In the Midst of the Earth

Thirteenth of Nissan — Yartzeit of the Tzemach Tzedek


The Yartzeit of the Tzemach Tzedek is an opportune time for all Jews to study his teachings and to emulate his deeds, thereby effecting salvations “in the midst of the earth.”

The thirteenth day of Nissan marks the Yartzeit of the Tzemach Tzedek, fifth Rebbe of Chabad, who passed away in the year 5626.

A Yartzeit is not a mere anniversary of the passing. The Alter Rebbe writes that at the time of passing of a tzaddik, “all the effort of man, which his soul toiled during his lifetime...becomes revealed and radiates in a manifest way from above...and effects salvations in the midst of the earth to atone for the sin of the generation.”1 That revelation is repeated yearly on the Yartzeit.

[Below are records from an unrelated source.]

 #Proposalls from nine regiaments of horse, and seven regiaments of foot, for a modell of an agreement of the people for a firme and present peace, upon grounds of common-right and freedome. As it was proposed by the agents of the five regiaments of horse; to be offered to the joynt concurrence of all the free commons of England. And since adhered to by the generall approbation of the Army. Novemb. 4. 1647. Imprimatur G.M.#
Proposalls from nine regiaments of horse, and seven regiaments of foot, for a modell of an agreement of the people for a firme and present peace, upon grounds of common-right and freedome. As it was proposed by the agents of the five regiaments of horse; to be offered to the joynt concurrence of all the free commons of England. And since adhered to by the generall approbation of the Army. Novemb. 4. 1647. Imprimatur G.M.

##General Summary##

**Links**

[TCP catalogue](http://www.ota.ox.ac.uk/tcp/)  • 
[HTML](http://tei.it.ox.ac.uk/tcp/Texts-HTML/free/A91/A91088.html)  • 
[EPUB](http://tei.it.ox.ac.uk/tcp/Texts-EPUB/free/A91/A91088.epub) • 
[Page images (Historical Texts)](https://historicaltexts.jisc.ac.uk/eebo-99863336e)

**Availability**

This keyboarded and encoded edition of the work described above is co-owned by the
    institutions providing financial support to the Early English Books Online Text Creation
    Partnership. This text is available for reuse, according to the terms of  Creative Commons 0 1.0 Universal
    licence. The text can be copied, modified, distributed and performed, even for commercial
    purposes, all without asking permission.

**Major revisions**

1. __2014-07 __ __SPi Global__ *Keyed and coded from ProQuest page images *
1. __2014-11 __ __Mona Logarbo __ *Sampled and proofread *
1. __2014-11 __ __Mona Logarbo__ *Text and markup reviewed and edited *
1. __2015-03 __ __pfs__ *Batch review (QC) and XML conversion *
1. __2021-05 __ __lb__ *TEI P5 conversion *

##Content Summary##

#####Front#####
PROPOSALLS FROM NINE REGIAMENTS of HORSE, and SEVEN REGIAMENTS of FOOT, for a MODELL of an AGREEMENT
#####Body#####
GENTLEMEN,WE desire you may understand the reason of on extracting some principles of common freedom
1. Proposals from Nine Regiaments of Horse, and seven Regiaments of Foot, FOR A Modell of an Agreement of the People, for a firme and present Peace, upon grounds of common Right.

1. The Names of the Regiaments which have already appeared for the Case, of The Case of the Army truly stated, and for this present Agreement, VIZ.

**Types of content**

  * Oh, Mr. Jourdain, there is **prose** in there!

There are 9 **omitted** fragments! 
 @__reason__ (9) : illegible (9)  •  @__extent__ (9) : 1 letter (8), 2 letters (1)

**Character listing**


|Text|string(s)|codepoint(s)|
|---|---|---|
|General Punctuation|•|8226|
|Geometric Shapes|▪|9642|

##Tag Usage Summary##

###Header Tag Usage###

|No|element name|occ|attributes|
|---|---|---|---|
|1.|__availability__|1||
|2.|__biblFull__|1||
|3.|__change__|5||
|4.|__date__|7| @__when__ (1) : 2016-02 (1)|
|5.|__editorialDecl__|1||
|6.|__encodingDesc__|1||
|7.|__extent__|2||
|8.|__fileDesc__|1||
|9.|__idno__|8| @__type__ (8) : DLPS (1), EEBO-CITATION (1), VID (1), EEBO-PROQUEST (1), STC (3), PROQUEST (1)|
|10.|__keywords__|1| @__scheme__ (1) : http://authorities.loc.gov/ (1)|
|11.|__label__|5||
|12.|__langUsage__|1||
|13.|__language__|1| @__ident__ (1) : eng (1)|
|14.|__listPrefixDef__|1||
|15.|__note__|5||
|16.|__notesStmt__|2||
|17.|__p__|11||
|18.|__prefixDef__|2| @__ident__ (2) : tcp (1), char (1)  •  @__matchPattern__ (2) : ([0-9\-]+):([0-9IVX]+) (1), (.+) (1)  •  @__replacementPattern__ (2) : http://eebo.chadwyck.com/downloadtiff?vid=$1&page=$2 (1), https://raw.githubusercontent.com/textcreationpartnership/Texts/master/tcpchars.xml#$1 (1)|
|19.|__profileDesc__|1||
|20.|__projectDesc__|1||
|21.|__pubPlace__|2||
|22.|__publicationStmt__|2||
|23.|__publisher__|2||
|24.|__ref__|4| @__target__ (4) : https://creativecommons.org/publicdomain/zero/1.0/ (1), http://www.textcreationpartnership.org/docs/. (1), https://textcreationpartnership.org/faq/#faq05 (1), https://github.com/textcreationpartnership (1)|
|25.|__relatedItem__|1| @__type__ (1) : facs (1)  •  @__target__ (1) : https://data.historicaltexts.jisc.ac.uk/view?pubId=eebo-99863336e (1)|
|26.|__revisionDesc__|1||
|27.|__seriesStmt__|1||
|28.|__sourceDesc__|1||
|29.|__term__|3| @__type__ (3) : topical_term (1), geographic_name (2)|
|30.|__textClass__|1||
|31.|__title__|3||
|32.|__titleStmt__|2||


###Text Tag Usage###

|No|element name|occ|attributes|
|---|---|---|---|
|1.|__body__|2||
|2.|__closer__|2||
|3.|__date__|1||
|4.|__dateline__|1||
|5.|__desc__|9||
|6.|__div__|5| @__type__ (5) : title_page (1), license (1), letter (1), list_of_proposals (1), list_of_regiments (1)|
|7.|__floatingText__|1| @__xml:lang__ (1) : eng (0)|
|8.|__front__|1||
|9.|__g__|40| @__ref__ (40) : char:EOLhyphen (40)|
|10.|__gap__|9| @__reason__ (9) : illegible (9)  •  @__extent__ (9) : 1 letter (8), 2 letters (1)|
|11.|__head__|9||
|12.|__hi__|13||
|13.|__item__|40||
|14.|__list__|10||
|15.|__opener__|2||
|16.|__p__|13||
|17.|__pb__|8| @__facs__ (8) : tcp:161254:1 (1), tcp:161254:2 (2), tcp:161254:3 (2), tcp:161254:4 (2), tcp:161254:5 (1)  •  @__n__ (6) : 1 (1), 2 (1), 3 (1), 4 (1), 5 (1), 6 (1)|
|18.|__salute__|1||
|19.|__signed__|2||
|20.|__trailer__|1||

The Alter Rebbe further notes that the passing of a tzaddik is such a lofty event that it is compared2 to the sacrifice of the parah adumah.3 Just as the parah adumah cleansed the most severe form of impurity, that which comes from contact with a dead person, so the passing of a tzaddik atones for the most severe sins of the generation. In the Alter Rebbe’s words, it “effects salvations in the midst of the earth”: although revealing transcendent levels of G‑dliness, it atones for sins stemming from even the most base levels of evil.4

For the wondrous revelations of a Yartzeit to be assimilated, Jews must do their part also.5 Their task is to continue in the path trodden by the tzaddik, to carry on his efforts and toil. The blessings from G‑d for material and spiritual plenty elicited by a tzaddik’s Yartzeit must be used by Jews to fulfill the mission of “effecting salvations in the midst of the earth” — transforming the mundane into holiness, evil into good.

A Yartzeit of a nasi, a leader of the Jewish people, has even further-reaching effects. A nasi represents all Jews, for he is an offshoot of our forefather Yaakov, his soul encompassing all souls.6 And his passing does not sever his relationship with his people. Accordingly, the blessings generated by the Yartzeit of a tzaddik are of an especially lofty nature.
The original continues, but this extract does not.